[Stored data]
>>

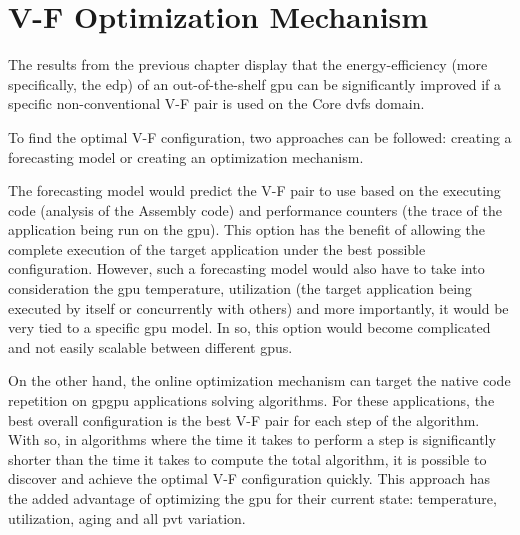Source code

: 
\chapter{V-F Optimization Mechanism}
\label{chapter:mech}


The results from the previous chapter display that the energy-efficiency (more specifically, the \acrshort{edp}) of an out-of-the-shelf \acrshort{gpu} can be significantly improved if a specific non-conventional V-F pair is used on the Core \acrshort{dvfs} domain. 

To find the optimal V-F configuration, two approaches can be followed: creating a forecasting model or creating an optimization mechanism.

The forecasting model would predict the V-F pair to use based on the executing code (analysis of the Assembly code) and performance counters (the trace of the application being run on the \acrshort{gpu}). This option has the benefit of allowing the complete execution of the target application under the best possible configuration. However, such a forecasting model would also have to take into consideration the \acrshort{gpu} temperature, utilization (the target application being executed by itself or concurrently with others) and more importantly, it would be very tied to a specific \acrshort{gpu} model. In so, this option would become complicated and not easily scalable between different \acrshort{gpu}s.

On the other hand, the online optimization mechanism can target the native code repetition on \acrshort{gpgpu} applications solving algorithms. For these applications, the best overall configuration is the best V-F pair for each step of the algorithm. With so, in algorithms where the time it takes to perform a step is significantly shorter than the time it takes to compute the total algorithm, it is possible to discover and achieve the optimal V-F configuration quickly. This approach has the added advantage of optimizing the \acrshort{gpu} for their current state: temperature, utilization, aging and all \acrshort{pvt} variation.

<<

**Exercise objective:** One exact copy of the data, no pictures: write it out line for line.

**Response below:**
Source code

: 
\chapter{V-F Optimization Mechanism}
\label{chapter:mech}


The results from the previous chapter display that the energy-efficiency (more specifically, the \acrshort{edp}) of an out-of-the-shelf \acrshort{gpu} can be significantly improved if a specific non-conventional V-F pair is used on the Core \acrshort{dvfs} domain. 

To find the optimal V-F configuration, two approaches can be followed: creating a forecasting model or creating an optimization mechanism.

The forecasting model would predict the V-F pair to use based on the executing code (analysis of the Assembly code) and performance counters (the trace of the application being run on the \acrshort{gpu}). This option has the benefit of allowing the complete execution of the target application under the best possible configuration. However, such a forecasting model would also have to take into consideration the \acrshort{gpu} temperature, utilization (the target application being executed by itself or concurrently with others) and more importantly, it would be very tied to a specific \acrshort{gpu} model. In so, this option would become complicated and not easily scalable between different \acrshort{gpu}s.

On the other hand, the online optimization mechanism can target the native code repetition on \acrshort{gpgpu} applications solving algorithms. For these applications, the best overall configuration is the best V-F pair for each step of the algorithm. With so, in algorithms where the time it takes to perform a step is significantly shorter than the time it takes to compute the total algorithm, it is possible to discover and achieve the optimal V-F configuration quickly. This approach has the added advantage of optimizing the \acrshort{gpu} for their current state: temperature, utilization, aging and all \acrshort{pvt} variation.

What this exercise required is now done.